> _YOUR TASK_:
Wherever a picture appears, leave it out, and transcribe the rest of the records exactly.

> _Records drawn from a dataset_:

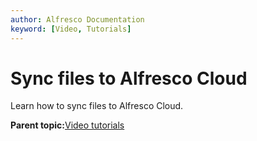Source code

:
 ```yaml
---
author: Alfresco Documentation
keyword: [Video, Tutorials]
---
```


# Sync files to Alfresco Cloud

Learn how to sync files to Alfresco Cloud.

  

**Parent topic:**[Video tutorials](../topics/alfresco-video-tutorials.md)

> _SOLUTION FOR THIS PROBLEM_:
Source code

:
 ```yaml
---
author: Alfresco Documentation
keyword: [Video, Tutorials]
---
```


# Sync files to Alfresco Cloud

Learn how to sync files to Alfresco Cloud.

  

**Parent topic:**[Video tutorials](../topics/alfresco-video-tutorials.md)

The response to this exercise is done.